McDonald’s expands its move away from antibiotics in poultry
McDonald’s said Wednesday that it is broadening its move away from serving chicken fed with certain antibiotics.
The fast-food titan said it will no longer buy chicken raised in other countries that has been treated with antibiotics also used by humans and deemed important to fighting serious infection. Two years ago, McDonald’s announced a similar policy for its U.S. suppliers.
Routinely feeding antibiotics to animals raised for food has been linked to the surge in resistant strains of bacteria that cause serious human illnesses and are blamed for about 23,000 deaths annually and $20 billion in healthcare costs, according to the U.S. Centers for Disease Control and Prevention.
Under the new blueprint, McDonalds will stop purchasing poultry treated with a small number of antibiotics that the World Health Organization has said often are the only drugs available to fight serious infections in humans.
McDonald’s said it will gradually expand the policy over the next decade to include other drugs and other animal products, including beef and pork.
The transition will begin next year with chicken purchased in Brazil, Canada, Japan, South Korea and Europe, and expand the following year to Australia and Russia, the company said. A first-year exception for one type of antibiotic used by European suppliers also will be eliminated by the second year, the company said.
“We view this progress as significant milestones in our food journey, where we can achieve impactful change on a key issue, and we feel that these timelines give McDonald’s and suppliers the ability to set credible, achievable goals,” the company said in a statement.
Food and health advocates lauded the measure.
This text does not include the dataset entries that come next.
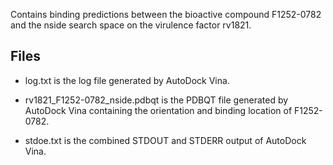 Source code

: Contains binding predictions between the bioactive compound F1252-0782 and the nside search space on the virulence factor rv1821.

## Files

- log.txt is the log file generated by AutoDock Vina.

- rv1821_F1252-0782_nside.pdbqt is the PDBQT file generated by AutoDock Vina containing the orientation and binding location of F1252-0782.

- stdoe.txt is the combined STDOUT and STDERR output of AutoDock Vina.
Jean Halloran, director of Food Policy Initiatives at Consumers Union, said the policy shift “could be a total game changer that could transform the marketplace given the company’s massive buying power.” McDonald’s had total revenue of $24.6 billion in 2016.
Matthew Wellington, Antibiotics Program director for U.S. Public Interest Research Group, urged the company to move quickly to implement and expand its plan.
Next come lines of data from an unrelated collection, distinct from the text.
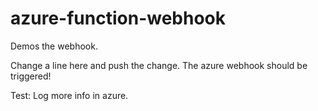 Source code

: # azure-function-webhook
Demos the webhook.

Change a line here and push the change. The azure webhook should be triggered!

Test: Log more info in azure.
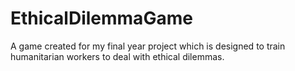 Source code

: # EthicalDilemmaGame
A game created for my final year project which is designed to train humanitarian workers to deal with ethical dilemmas.
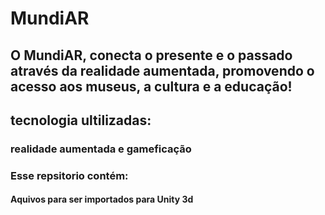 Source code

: # MundiAR
## O MundiAR, conecta o presente e o passado através da realidade aumentada, promovendo o acesso aos museus, a cultura e a educação!
## tecnologia ultilizadas:
### realidade aumentada e gameficação 
### Esse repsitorio contém:
#### Aquivos para ser importados para Unity 3d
“While we’re excited by today’s news, we also want to see McDonald’s make a strong commitment with time-bound targets for pork and beef,” Wellington said.
The company’s move away from antibiotics in its U.S. supply chain was considered an epic shift in food policy, given its enormous footprint and influence in the fast-food industry. McDonald’s since has shifted toward using eggs raised in facilities that don’t confine chickens to small cages.
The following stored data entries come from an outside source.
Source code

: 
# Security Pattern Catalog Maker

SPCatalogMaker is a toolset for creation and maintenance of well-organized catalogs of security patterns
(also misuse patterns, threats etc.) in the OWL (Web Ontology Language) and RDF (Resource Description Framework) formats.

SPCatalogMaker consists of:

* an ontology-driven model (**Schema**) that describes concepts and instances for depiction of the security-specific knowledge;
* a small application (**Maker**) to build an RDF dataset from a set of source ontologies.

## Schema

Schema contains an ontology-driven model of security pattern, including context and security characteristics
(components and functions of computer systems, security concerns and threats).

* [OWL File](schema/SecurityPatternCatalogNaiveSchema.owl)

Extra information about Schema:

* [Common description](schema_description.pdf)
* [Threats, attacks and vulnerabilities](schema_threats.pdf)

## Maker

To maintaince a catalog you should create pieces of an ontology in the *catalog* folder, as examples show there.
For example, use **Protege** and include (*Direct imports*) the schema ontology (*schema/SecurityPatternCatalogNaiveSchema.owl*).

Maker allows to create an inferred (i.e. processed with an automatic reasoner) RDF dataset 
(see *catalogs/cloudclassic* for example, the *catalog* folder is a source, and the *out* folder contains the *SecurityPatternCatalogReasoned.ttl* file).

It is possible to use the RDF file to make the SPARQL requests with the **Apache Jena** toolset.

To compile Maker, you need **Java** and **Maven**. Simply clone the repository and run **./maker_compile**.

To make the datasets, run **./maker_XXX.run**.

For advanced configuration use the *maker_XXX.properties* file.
That same year, California poultry producer Foster Farms began eliminating human-use antibiotics from the chicken it sells at supermarkets, following similar steps by fellow poultry giant Perdue and restaurant chains Chick-fil-A, Chipotle and Panera.
KFC joined the list earlier this year, announcing it will move to eliminate poultry raised with a broad array of antibiotics considered “important” to human health. Burger King owner Restaurant Brands likewise expanded an earlier pledge to avoid buying poultry fed with antibiotics.